Methodology and Data
- Models used:
- NASA's Global Earth Observing System (GEOS) with Goddard Chemistry Aerosol Radiation and Transport (GOCART) aerosol module.
- Neural-network models for converting aerosol optical depth to cloud condensation nuclei (CCN) and CCN to cloud droplet number concentration (Nd).
- Geospatial kriging (for Top-Down method).
- Data sources:
- MODerate resolution Imaging Spectrometer (MODIS) instrument on Aqua satellite (Level 2 instantaneous and Level 3 monthly mean data): droplet effective radius (Reff), cloud optical depth (τ), total cloud fraction (Cftotal), low cloud fraction (Cf), high cloud fraction (Cfhigh), derived Nd and liquid water path (LWP), visible ship-track masks.
- Clouds and the Earth’s Radiant Energy System (CERES) Energy Balanced and Filled (EBAF) version 4.1: Radiative fluxes, solar incoming fluxes, cloud and surface albedo, cloud fraction.
- MERRA2 data.
- Ship-track block data (from https://doi.org/10.7910/DVN/JII4DN).
Main Results
- Visible ship tracks account for less than 5% of the total aerosol indirect forcing from ship emissions (AIF-ship) in the Southeast Atlantic.

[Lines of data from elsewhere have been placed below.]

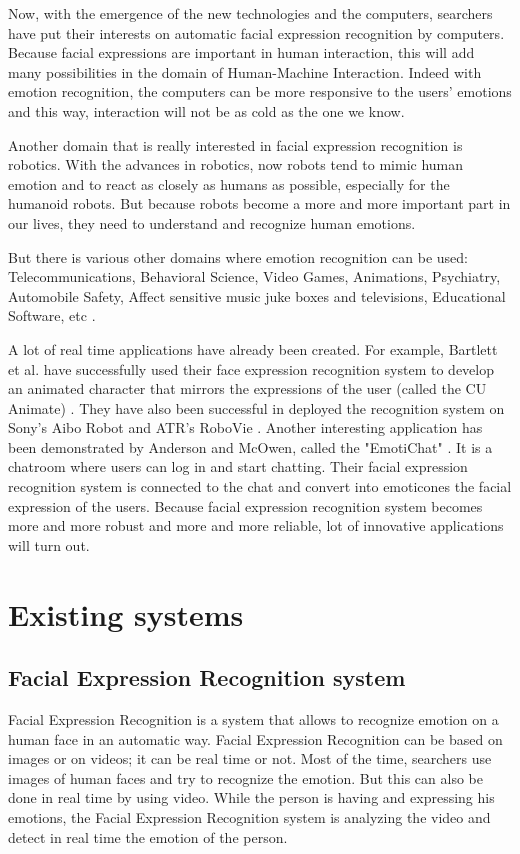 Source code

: Now, with the emergence of the new technologies and the computers, searchers have put their interests on automatic facial expression recognition by computers. Because facial expressions are important in human interaction, this will add many possibilities in the domain of Human-Machine Interaction. Indeed with emotion recognition, the computers can be more responsive to the users' emotions and this way, interaction will not be as cold as the one we know. 

Another domain that is really interested in facial expression recognition is robotics. With the advances in robotics, now robots tend to mimic human emotion and to react as closely as humans as possible, especially for the humanoid robots. But because robots become a more and more important part in our lives, they need to understand and recognize human emotions.

But there is various other domains where emotion recognition can be used: Telecommunications, Behavioral Science, Video Games, Animations, Psychiatry, Automobile Safety, Affect sensitive music juke boxes and televisions, Educational Software, etc \cite{BET12}.

A lot of real time applications have already been created. For example, Bartlett et al. have successfully used their face expression recognition system to develop an animated character that mirrors the expressions of the user (called the CU Animate) \cite{BAR03}. They have also been successful in deployed the recognition system on Sony's Aibo Robot and ATR's RoboVie \cite{BAR03}. Another interesting application has been demonstrated by Anderson and McOwen, called the "EmotiChat" \cite{AND06}. It is a chatroom where users can log in and start chatting. Their facial expression recognition system is connected to the chat and convert into emoticones the facial expression of the users. Because facial expression recognition system becomes more and more robust and more and more reliable, lot of innovative applications will turn out.

\chapter{Existing systems}

\section{Facial Expression Recognition system}

Facial Expression Recognition is a system that allows to recognize emotion on a human face in an automatic way. Facial Expression Recognition can be based on images or on videos; it can be real time or not. Most of the time, searchers use images of human faces and try to recognize the emotion. But this can also be done in real time by using video. While the person is having and expressing his emotions, the Facial Expression Recognition system is analyzing the video and detect in real time the emotion of the person.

- The majority of AIF-ship originates from aerosols that do not form readily detectable ship tracks, primarily through increasing cloud droplet number concentration (Nd) in diffused, undetected plumes.
- The bottom-up method using machine-learning detected ship tracks (BU-ST) estimates AIF-ship to be an order of magnitude larger than previous manual detection methods, but still more than an order of magnitude smaller than top-down (TD) or hybrid (BU-TD, BU-GEOS) methods.
- TD and hybrid methods estimate AIF-ship to be approximately -1.5 W⋅m⁻² to -2.5 W⋅m⁻² in the Southeast Atlantic during the SON season.
- The forcing due to IMO2020 regulations (AIF-IMO2020) is estimated around +0.11 W⋅m⁻² by BU-ST, but nearly +1 W⋅m⁻² by BU-GEOS and TD methods, indicating a substantial warming effect from reduced emissions.
- Global AIF-ship and its post-2020 reduction are estimated to be on the order of -0.1 W⋅m⁻², consistent with global model estimates.
Contributions
- Resolves a long-standing, large discrepancy (factor of >1000) between observation-based (visible ship-track) and model-based estimates of AIF-ship.
- Demonstrates that visible ship tracks represent only a small fraction ("tips of the iceberg") of the total aerosol indirect forcing from ship emissions.
- Provides independent validation between top-down and hybrid approaches for estimating AIF-ship and the forcing due to IMO2020 regulations.
- Highlights the critical implication for climate engineering techniques like marine cloud brightening (MCB), suggesting that the total aerosol effect, not just visible tracks, must be considered.
- Offers a framework for scaling insights from small-scale experiments to broader aerosol indirect forcing calculations.
Funding
- NOAA Climate Program Office (CPO) Earth’s Radiation Budget (ERB) (Grant NA23OAR4310298)
- NOAA Climate Program Office (CPO) Atmospheric Chemistry, Carbon Cycle, and Climate (AC4) (Grant NA23OAR4310299)
- NOAA Climate Program Office (CPO) Climate Variability and Predictability (CVP) Programs (Grant NA23OAR4310297)
- NASA (Grant numbers 80NSSC24K0458 and 80NSSC24M0045)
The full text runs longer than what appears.